The Catholic Church was probably built at the turn of the 11-12th century, at the time of the Saint Imre cult, so earlier than the first mention of the village itself. At that time the Church functioned as a parish until the arrival of the Turks. It is a historic building that was restored and re-consecrated in the first years of the third millennium. It is a Roman style building but also has Gothic and Baroque features as a proof of the constant usage of the church.

In the 16th-18th centuries the Catholic and Evangelic denominations held their religious services here. The building is facing eastward. The windows are narrow, the door closes in a semi-circle. Above the door a very small, three foiled, primitive rosette pierces the main frontage. Its finish and the three foils are typical motifs of the early Gothic churches, one of its kind in Hungary.

The Turks occupied Dengeleg in 1544 and the village was mentioned in the assessment of taxes of 1546. According to the assessment the inhabitants lived well since 63% of the head of the families were obliged to pay gate tax, which is higher than the average. In the time of the Turks the reformation started to spread, which the Turks were not opposed to. With the adoption of the evangelic religion even the economical index improved.

The expulsion of the Turks meant a serious economical decline. The population decreased, the village became depopulated for a short period. It soon started to resettle in the last decade of the 17th century, the Saint Imre Church was well roofed.

The resettlement of Kisnógrád took place in the early 18th century. The settlers of Dengeleg were the Podmaniczky family. They invited Slovak serfs from the Highlands, therefore Dengeleg became a bilingual settlement. The Podaminczky family not only revived the village but also established the first evangelic primary school of Dengeleg. It was opened in 1703 and is operating since then unceasingly. Until 1948, the nationalisation of schools, it was operating as a denominative school. The Catholic primary school was founded in 1849.

In the beginning of the 18th century, during the war of independence led by Rákóczi, in June 1708, Miklós Bercsényi camped here. The prince, Ferenc Rákóczi II and part of his cavalry came to Dengeleg from the campsite at Lőrinc on 20th June 1708 to take counsel with Bercsényi.

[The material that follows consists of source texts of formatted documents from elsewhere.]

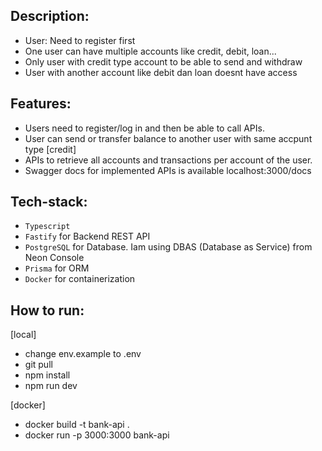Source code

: ## Description:

- User: Need to register first
- One user can have multiple accounts like credit, debit, loan...
- Only user with credit type account to be able to send and withdraw
- User with another account like debit dan loan doesnt have access

## Features:

- Users need to register/log in and then be able to call APIs.
- User can send or transfer balance to another user with same accpunt type [credit]
- APIs to retrieve all accounts and transactions per account of the user.
- Swagger docs for implemented APIs is available localhost:3000/docs

## Tech-stack:

- `Typescript`
- `Fastify` for Backend REST API
- `PostgreSQL` for Database. Iam using DBAS (Database as Service) from Neon Console
- `Prisma` for ORM
- `Docker` for containerization

## How to run:

[local]

- change env.example to .env
- git pull
- npm install
- npm run dev

[docker]

- docker build -t bank-api .
- docker run -p 3000:3000 bank-api

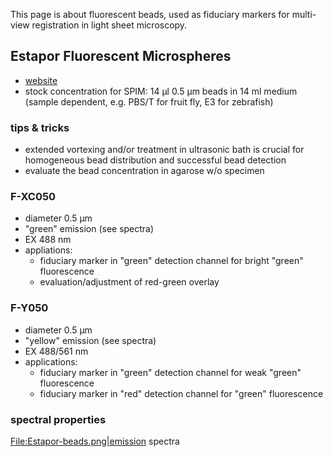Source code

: ---
---
This page is about fluorescent beads, used as fiduciary markers for
multi-view registration in light sheet microscopy.

## Estapor Fluorescent Microspheres

  - [website](http://www.estapor.com/estapor/en/fluorescent_microspheres/fluorescent_microspheres/19.html)
  - stock concentration for SPIM: 14 µl 0.5 µm beads in 14 ml medium
    (sample dependent, e.g. PBS/T for fruit fly, E3 for zebrafish)

### tips & tricks

  - extended vortexing and/or treatment in ultrasonic bath is crucial
    for homogeneous bead distribution and successful bead detection
  - evaluate the bead concentration in agarose w/o specimen

### F-XC050

  - diameter 0.5 µm
  - "green" emission (see spectra)
  - EX 488 nm
  - appliations:
      - fiduciary marker in "green" detection channel for bright "green"
        fluorescence
      - evaluation/adjustment of red-green overlay

### F-Y050

  - diameter 0.5 µm
  - "yellow" emission (see spectra)
  - EX 488/561 nm
  - applications:
      - fiduciary marker in "green" detection channel for weak "green"
        fluorescence
      - fiduciary marker in "red" detection channel for "green"
        fluorescence

### spectral properties

[File:Estapor-beads.png|emission](File:Estapor-beads.png%7Cemission)
spectra
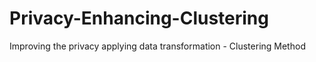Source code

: # Privacy-Enhancing-Clustering
Improving the privacy applying data transformation - Clustering Method
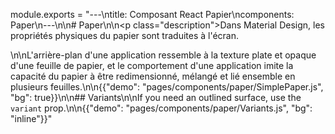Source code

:module.exports = "---\ntitle: Composant React Papier\ncomponents: Paper\n---\n\n# Paper\n\n<p class=\"description\">Dans Material Design, les propriétés physiques du papier sont traduites à l'écran. </p>\n\nL'arrière-plan d'une application ressemble à la texture plate et opaque d'une feuille de papier, et le comportement d'une application imite la capacité du papier à être redimensionné, mélangé et lié ensemble en plusieurs feuilles.\n\n{{\"demo\": \"pages/components/paper/SimplePaper.js\", \"bg\": true}}\n\n## Variants\n\nIf you need an outlined surface, use the `variant` prop.\n\n{{\"demo\": \"pages/components/paper/Variants.js\", \"bg\": \"inline\"}}"
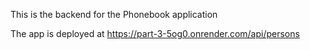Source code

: This is the backend for the Phonebook application

The app is deployed at 
https://part-3-5og0.onrender.com/api/persons
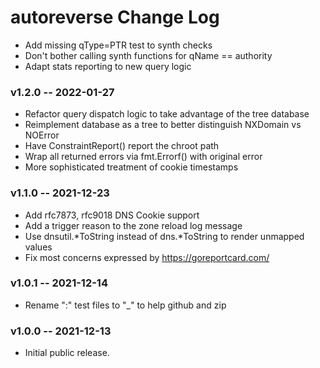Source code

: # autoreverse Change Log
  * Add missing qType=PTR test to synth checks
  * Don't bother calling synth functions for qName == authority
  * Adapt stats reporting to new query logic
### v1.2.0 -- 2022-01-27
  * Refactor query dispatch logic to take advantage of the tree database
  * Reimplement database as a tree to better distinguish NXDomain vs NOError
  * Have ConstraintReport() report the chroot path
  * Wrap all returned errors via fmt.Errorf() with original error
  * More sophisticated treatment of cookie timestamps
### v1.1.0 -- 2021-12-23
  * Add rfc7873, rfc9018 DNS Cookie support
  * Add a trigger reason to the zone reload log message
  * Use dnsutil.*ToString instead of dns.*ToString to render unmapped values
  * Fix most concerns expressed by https://goreportcard.com/
### v1.0.1 -- 2021-12-14
  * Rename ":" test files to "_" to help github and zip
### v1.0.0 -- 2021-12-13
  * Initial public release.
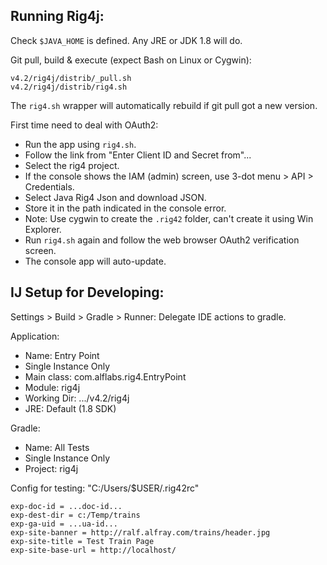 ## Running Rig4j:

Check `$JAVA_HOME` is defined. Any JRE or JDK 1.8 will do.

Git pull, build & execute (expect Bash on Linux or Cygwin):

    v4.2/rig4j/distrib/_pull.sh
    v4.2/rig4j/distrib/rig4.sh

The `rig4.sh` wrapper will automatically rebuild if git pull got a new version.

First time need to deal with OAuth2:
* Run the app using `rig4.sh`.
* Follow the link from "Enter Client ID and Secret from"...
* Select the rig4 project.
* If the console shows the IAM (admin) screen, use 3-dot menu > API > Credentials.
* Select Java Rig4 Json and download JSON.
* Store it in the path indicated in the console error.
* Note: Use cygwin to create the `.rig42` folder, can't create it using Win Explorer.
* Run `rig4.sh` again and follow the web browser OAuth2 verification screen.
* The console app will auto-update.

## IJ Setup for Developing:

Settings > Build > Gradle > Runner: Delegate IDE actions to gradle.

Application:
* Name: Entry Point
* Single Instance Only
* Main class: com.alflabs.rig4.EntryPoint
* Module: rig4j
* Working Dir: .../v4.2/rig4j
* JRE: Default (1.8 SDK)

Gradle:
* Name: All Tests
* Single Instance Only
* Project: rig4j

Config for testing: "C:/Users/$USER/.rig42rc"

    exp-doc-id = ...doc-id...
    exp-dest-dir = c:/Temp/trains
    exp-ga-uid = ...ua-id...
    exp-site-banner = http://ralf.alfray.com/trains/header.jpg
    exp-site-title = Test Train Page
    exp-site-base-url = http://localhost/

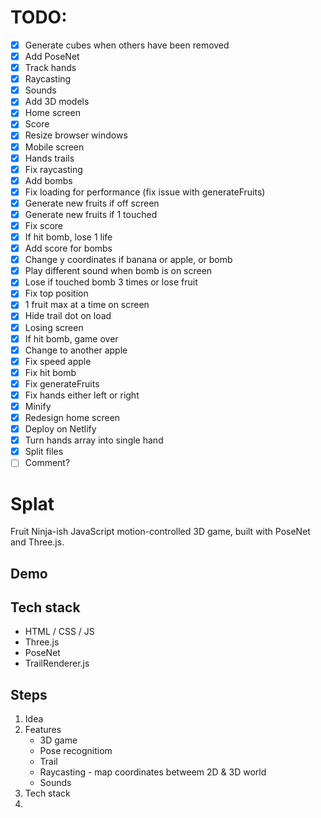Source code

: # TODO:

- [x] Generate cubes when others have been removed
- [x] Add PoseNet
- [x] Track hands
- [x] Raycasting
- [x] Sounds
- [x] Add 3D models
- [x] Home screen
- [x] Score
- [x] Resize browser windows
- [x] Mobile screen
- [x] Hands trails
- [x] Fix raycasting
- [x] Add bombs
- [x] Fix loading for performance (fix issue with generateFruits)
- [x] Generate new fruits if off screen
- [x] Generate new fruits if 1 touched
- [x] Fix score
- [x] If hit bomb, lose 1 life
- [x] Add score for bombs
- [x] Change y coordinates if banana or apple, or bomb
- [x] Play different sound when bomb is on screen
- [x] Lose if touched bomb 3 times or lose fruit
- [x] Fix top position
- [x] 1 fruit max at a time on screen
- [x] Hide trail dot on load
- [x] Losing screen
- [x] If hit bomb, game over
- [x] Change to another apple
- [x] Fix speed apple
- [x] Fix hit bomb
- [x] Fix generateFruits
- [x] Fix hands either left or right
- [x] Minify
- [x] Redesign home screen
- [x] Deploy on Netlify
- [x] Turn hands array into single hand
- [x] Split files
- [ ] Comment?

# Splat

Fruit Ninja-ish JavaScript motion-controlled 3D game, built with PoseNet and Three.js.

## Demo

## Tech stack

- HTML / CSS / JS
- Three.js
- PoseNet
- TrailRenderer.js

## Steps

1. Idea
2. Features
   - 3D game
   - Pose recognitiom
   - Trail
   - Raycasting - map coordinates betweem 2D & 3D world
   - Sounds
3. Tech stack
4.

After the war of independence led by Rákóczi on 15th August 1717, on the assembly of the evangelic seniorate at Nógrád, the mother church of Dengeleg was ceased to exist due to a royal order. The congregation works as an affiliated church of Szirák. Two churches were built: the first one in 1787, during the curatorship of Sándor Jeszenszky, the second one in 1837, during the curatorship of Mihály Podmaniczky. This church still exists, it is a historic building. It is a Baroque building, the altar is late Baroque with elements in the style of the age of Louis XVI in France, a triangular Toscan entablature based upon two Toscan orders on both sides forming an atrium. The bottom of the altar, where the followers sometimes kneel - especially at the time of the Holy Communion - is surrounded by a balustrade carved skilfully from an olive oak wood. The bracing is famous because its two halves consist of one piece each and that the carver was an unknown carpenter of Dengeleg, whose inheritance is preserved by his handiwork.

The seniorate of Nógrád re-founded the evangelic mother church of Dengeleg on 11 May 1865. Its first supervisor was a landowner, Tamás Plachy, its first minister Sámuel Valentinyi. The congregation still exists. 38 people of Dengeleg fell victim of the World Wars. Their symbolic graves were built by the inhabitants of the village following the designs and with the supervision of Árpád U. Szegedi, artist and sculptor. Its consecration took place in 2000 as part of the millennium feast.